|Apple CEO Tim Cook says tech innovation is moving from PCs to tablets and smartphones. Slowly, magazine publishing is following. Speaking at a recent conference, Cook said there's a "sea change" taking place in the PC industry as development shifts from PCs to mobile devices. "But we're in the early innings of this game," he added.
Not too early for magazine publishers to start shifting resources toward their tablet strategies. A new study from NPD Group found that more than one-third of consumers are transitioning some of their content consumption from PCs to tablets and smartphones. Combine consumption and engagement trends with rapidly growing tablet sales - Apple shipped 23 million tablets in the fourth quarter alone, and lower-priced, 7-inch tablets are rapidly gaining share while creating a mass market - and the stage is set for a significant uptick in sales of digital content, including magazines.
Last week's magazine circulation report from the Alliance for Audited Media shows the gains digital editions are making - but also the untapped opportunity.
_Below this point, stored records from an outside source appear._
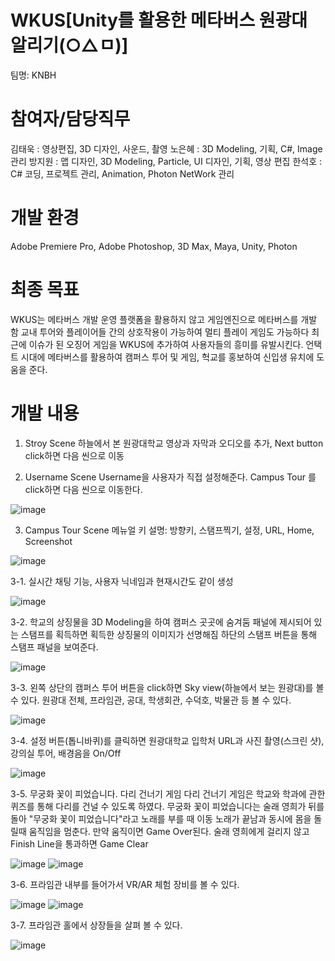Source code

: # WKUS[Unity를 활용한 메타버스 원광대 알리기(○△ㅁ)]

팀명: KNBH

# 참여자/담당직무
김태욱 : 영상편집, 3D 디자인, 사운드, 촬영
노은혜 : 3D Modeling, 기획, C#, Image 관리
방지원 : 맵 디자인, 3D Modeling, Particle, UI 디자인, 기획, 영상 편집
한석호 : C# 코딩, 프로젝트 관리, Animation, Photon NetWork 관리

# 개발 환경
Adobe Premiere Pro, Adobe Photoshop, 3D Max, Maya, Unity, Photon

# 최종 목표 
WKUS는 메타버스 개발 운영 플랫폼을 활용하지 않고 게임엔진으로 메타버스를 개발 함
교내 투어와 플레이어들 간의 상호작용이 가능하여 멀티 플레이 게임도 가능하다
최근에 이슈가 된 오징어 게임을 WKUS에 추가하여 사용자들의 흥미를 유발시킨다.
언택트 시대에 메타버스를 활용하여 캠퍼스 투어 및 게임, 헉교를 홍보하여 신입생 유치에 도움을 준다.

# 개발 내용
1. Stroy Scene 
하늘에서 본 원광대학교 영상과 자막과 오디오를 추가, Next button click하면 다음 씬으로 이동 

2. Username Scene
Username을 사용자가 직접 설정해준다. Campus Tour 를 click하면 다음 씬으로 이동한다. 

![image](https://user-images.githubusercontent.com/76396597/170036503-288d1ac7-2777-4d51-ada1-4d0e40d79f48.png)

3. Campus Tour Scene
메뉴얼 키 설명: 방향키, 스탬프찍기, 설정, URL, Home, Screenshot 

![image](https://user-images.githubusercontent.com/76396597/170039667-7c640fa6-dfea-4b3c-be6f-4f7fe1568bd8.png)

3-1. 실시간 채팅 기능, 사용자 닉네임과 현재시간도 같이 생성

![image](https://user-images.githubusercontent.com/76396597/170039940-6f734dd2-c6b1-4b75-9c75-0175e6f9fcb8.png)

3-2. 학교의 상징물을 3D Modeling을 하여 캠퍼스 곳곳에 숨겨둠
     패널에 제시되어 있는 스탬프를 획득하면 획득한 상징물의 이미지가 선명해짐 
     하단의 스탬프 버튼을 통해 스탬프 패널을 보여준다. 
     
![image](https://user-images.githubusercontent.com/76396597/170040181-2a16102b-2490-419d-845e-312e0a6be2aa.png)

3-3. 왼쪽 상단의 캠퍼스 투어 버튼을 click하면 Sky view(하늘에서 보는 원광대)를 볼 수 있다.
     원광대 전체, 프라임관, 공대, 학생회관, 수덕호, 박물관 등 볼 수 있다.

![image](https://user-images.githubusercontent.com/76396597/170040427-bed2d7ef-8675-4675-9ee7-bb5a4ec2da51.png)

3-4. 설정 버튼(톱니바퀴)를 클릭하면 원광대학교 입학처 URL과 사진 촬영(스크린 샷), 강의실 투어, 배경음을 On/Off

![image](https://user-images.githubusercontent.com/76396597/170040704-db2264b7-2c24-4062-b0dd-08157c51a6a6.png)

3-5. 무궁화 꽃이 피었습니다. 다리 건너기 게임
다리 건너기 게임은 학교와 학과에 관한 퀴즈를 통해 다리를 건널 수 있도록 하였다.
무궁화 꽃이 피었습니다는 술래 영희가 뒤를 돌아 "무궁화 꽃이 피었습니다"라고 노래를 부를 때 이동 노래가 끝남과 동시에 몸을 돌릴때 움직임을 멈춘다. 만약 움직이면 Game Over된다. 술래 영희에게 걸리지 않고 Finish Line을 통과하면 Game Clear

![image](https://user-images.githubusercontent.com/76396597/170041456-35850c71-5f72-47e5-b0f3-b12d4ec56283.png)
![image](https://user-images.githubusercontent.com/76396597/170044619-ccb9968f-45c5-40cb-83ff-6c86cb12f072.png)

3-6. 프라임관 내부를 들어가서 VR/AR 체험 장비를 볼 수 있다. 

![image](https://user-images.githubusercontent.com/76396597/170046139-5637ec12-69f3-4b12-80dd-a5df35b2d89d.png)
![image](https://user-images.githubusercontent.com/76396597/170046319-b62ff2a6-e3e4-4b2c-a3a1-d6d28d205fa4.png)

3-7. 프라임관 홀에서 상장들을 살펴 볼 수 있다.

![image](https://user-images.githubusercontent.com/76396597/170047119-2fe0b7dc-632a-41b8-bd5f-410939076c78.png)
Digital replica editions among the titles reporting to the AAM more than doubled over the second half of 2012 from a year earlier, accounting for nearly 8 million digital replicas. That number is still just 2.4 per cent of total circulation, however. And just 65 per cent of magazines in the AAM report reported digital circulation; several large titles did not, including Better Homes and Gardens, Barron's, AARP, TV Guide, and Time Inc's major titles such as Time, Sports Illustrated and Southern Living. This suggests even higher sales of digital editions.
Innovation from upstarts
While digital replicas have allowed publishers to quickly establish a presence on the iPad and other tablets, much of the design innovation with tablet magazines is occurring among digital-only publishers that are unconstrained by legacy print conventions. These digital-only publishers are offering compelling tablet experiences, leveraging interactivity and other enhancements without abandoning traditional layout and navigation principles.
Consider the latest title from Future Publishing, a weekly called Football Week that covers the UK's English Premier soccer league. Launched earlier this month, the iPad publication includes several innovative design elements while preserving what Mike Goldsmith, editor in chief of Future's digital editions, called its "magazineyness."
Football Week features a customizable cover (based on a reader's favorite team), data-driven statistics and standings, and live updates from league games. The navigation is clean throughout and more intuitive than many digital replicas I've seen.
Future is also getting creative with advertisers: One section of the magazine, sponsored by EA Sports, promotes EA's FIFA 13 video game, and an interactive game called "Extra Time" prompts readers to enter an EA-sponsored weekly sweepstakes.
"There is no manual for this," Goldsmith told The Guardian. "We're making something that's as beautiful as a magazine, but as live and relevant as a website. It's been really enjoyable, and also a real rollercoaster."
Future has ridden the rollercoaster into what appears to be a sustainable model for digital publishing, having built its own publishing platform, called FutureFolio, and surpassing $1 million in monthly digital edition sales last November.
Others would love to replicate that model. To do so, some publishers believe they must move away from digital replicas and start producing native apps to provide a better user experience.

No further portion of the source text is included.